▶ **Problem statement**: Leaving out all pictures, reproduce the entries below exactly, from the first line through the line that contains "Dataset 4 &".

[Items from a data source]
******************************

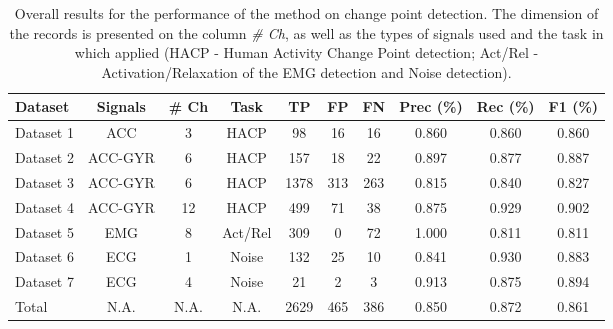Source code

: \begin{table*}
	\begin{center}
		\begin{tabular}{lccccccccc}
			\toprule
			Dataset & Signals & \# Ch & Task & TP & FP & FN & Prec (\%) & Rec (\%) & F1 (\%) \\
			\toprule
			Dataset 1 & ACC & 3 & HACP & 98 & 16 & 16 & 0.860 & 0.860 & 0.860 \\
			Dataset 2 & ACC-GYR & 6 & HACP & 157 & 18 & 22 & 0.897 & 0.877 & 0.887 \\
			Dataset 3 & ACC-GYR & 6 & HACP & 1378 & 313 & 263 & 0.815 & 0.840 & 0.827 \\
			Dataset 4 & ACC-GYR & 12 & HACP & 499 & 71 & 38 & 0.875 & 0.929 & 0.902 \\
			Dataset 5 & EMG & 8 & Act/Rel & 309 & 0 & 72 & 1.000 & 0.811 & 0.811 \\
			Dataset 6  & ECG & 1 & Noise & 132 & 25 & 10 & 0.841 & 0.930 & 0.883 \\
			Dataset 7  & ECG & 4 & Noise & 21 & 2 & 3 & 0.913 & 0.875 & 0.894 \\
			\midrule
			Total  & N.A. & N.A. & N.A. & 2629 & 465 & 386 & 0.850 & 0.872 & 0.861 \\
			\bottomrule
		\end{tabular}
	\end{center}
	\caption{Overall results for the performance of the method on change point detection. The dimension of the records is presented on the column \textit{\# Ch}, as well as the types of signals used and the task in which  applied (HACP - Human Activity Change Point detection; Act/Rel - Activation/Relaxation of the EMG detection and Noise detection).}
	\label{tab:overall_cpd}
\end{table*}


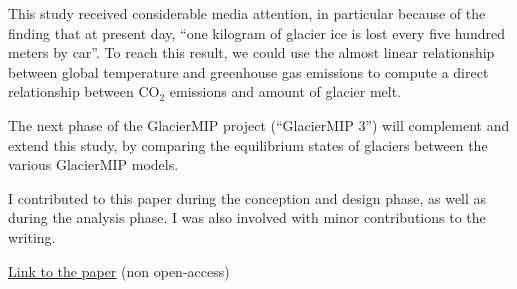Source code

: This study received considerable media attention, in particular because of the finding that at present day,
“one kilogram of glacier ice is lost every five hundred meters by car”. To reach this result, we could use
the almost linear relationship between global temperature and greenhouse gas emissions
to compute a direct relationship between CO\(_2\) emissions and amount of glacier melt.

The next phase of the GlacierMIP project (“GlacierMIP 3”) will complement and extend this study, by comparing
the equilibrium states of glaciers between the various GlacierMIP models.

I contributed to this paper during the conception and design phase, as well as during the
analysis phase. I was also involved with minor contributions to the writing.

\href{https://doi.org/10.1038/s41558-018-0093-1}{Link to the paper} (non open-access)


%

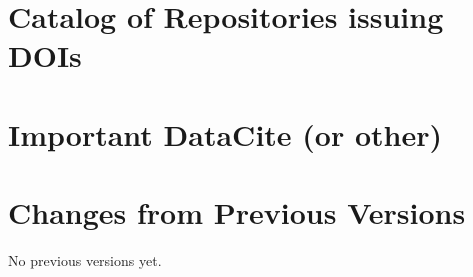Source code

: \documentclass[11pt,a4paper]{ivoa}
\begin{document}
\appendix
\section{Catalog of Repositories issuing DOIs}

\section{Important DataCite (or other) }
\section{Changes from Previous Versions}

No previous versions yet.



\end{document}
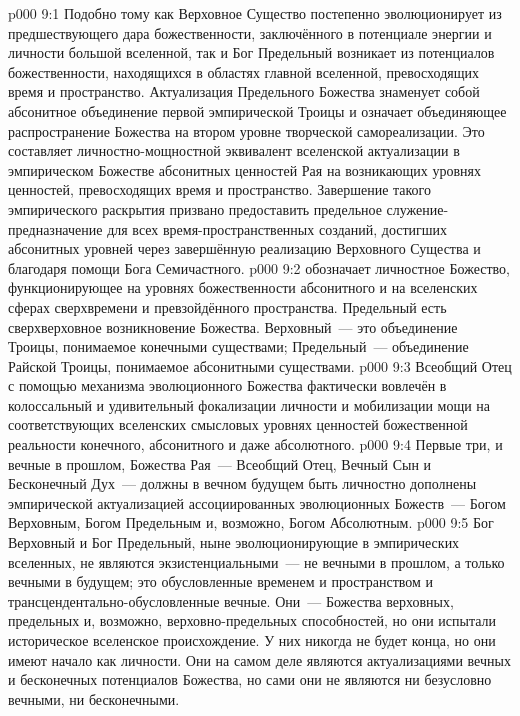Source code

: \vs p000 9:1 Подобно тому как Верховное Существо постепенно эволюционирует из предшествующего дара божественности, заключённого в потенциале энергии и личности большой вселенной, так и Бог Предельный возникает из потенциалов божественности, находящихся в областях главной вселенной, превосходящих время и пространство. Актуализация Предельного Божества знаменует собой абсонитное объединение первой эмпирической Троицы и означает объединяющее распространение Божества на втором уровне творческой самореализации. Это составляет личностно\hyp{}мощностной эквивалент вселенской актуализации в эмпирическом Божестве абсонитных ценностей Рая на возникающих уровнях ценностей, превосходящих время и пространство. Завершение такого эмпирического раскрытия призвано предоставить предельное служение\hyp{}предназначение для всех время\hyp{}пространственных созданий, достигших абсонитных уровней через завершённую реализацию Верховного Существа и благодаря помощи Бога Семичастного.
\vs p000 9:2 \pc {} обозначает личностное Божество, функционирующее на уровнях божественности абсонитного и на вселенских сферах сверхвремени и превзойдённого пространства. Предельный есть сверхверховное возникновение Божества. Верховный~--- это объединение Троицы, понимаемое конечными существами; Предельный~--- объединение Райской Троицы, понимаемое абсонитными существами.
\vs p000 9:3 Всеобщий Отец с помощью механизма эволюционного Божества фактически вовлечён в колоссальный и удивительный  фокализации личности и мобилизации мощи на соответствующих вселенских смысловых уровнях ценностей божественной реальности конечного, абсонитного и даже абсолютного.
\vs p000 9:4 Первые три, и вечные в прошлом, Божества Рая~--- Всеобщий Отец, Вечный Сын и Бесконечный Дух~--- должны в вечном будущем быть личностно дополнены эмпирической актуализацией ассоциированных эволюционных Божеств~--- Богом Верховным, Богом Предельным и, возможно, Богом Абсолютным.
\vs p000 9:5 \pc Бог Верховный и Бог Предельный, ныне эволюционирующие в эмпирических вселенных, не являются экзистенциальными~--- не вечными в прошлом, а только вечными в будущем; это обусловленные временем и пространством и трансцендентально\hyp{}обусловленные вечные. Они~--- Божества верховных, предельных и, возможно, верховно\hyp{}предельных способностей, но они испытали историческое вселенское происхождение. У них никогда не будет конца, но они имеют начало как личности. Они на самом деле являются актуализациями вечных и бесконечных потенциалов Божества, но сами они не являются ни безусловно вечными, ни бесконечными.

******************************

▶ **Exercise answer**:
Source code

: \begin{table*}
	\begin{center}
		\begin{tabular}{lccccccccc}
			\toprule
			Dataset & Signals & \# Ch & Task & TP & FP & FN & Prec (\%) & Rec (\%) & F1 (\%) \\
			\toprule
			Dataset 1 & ACC & 3 & HACP & 98 & 16 & 16 & 0.860 & 0.860 & 0.860 \\
			Dataset 2 & ACC-GYR & 6 & HACP & 157 & 18 & 22 & 0.897 & 0.877 & 0.887 \\
			Dataset 3 & ACC-GYR & 6 & HACP & 1378 & 313 & 263 & 0.815 & 0.840 & 0.827 \\
			Dataset 4 & ACC-GYR & 12 & HACP & 499 & 71 & 38 & 0.875 & 0.929 & 0.902 \\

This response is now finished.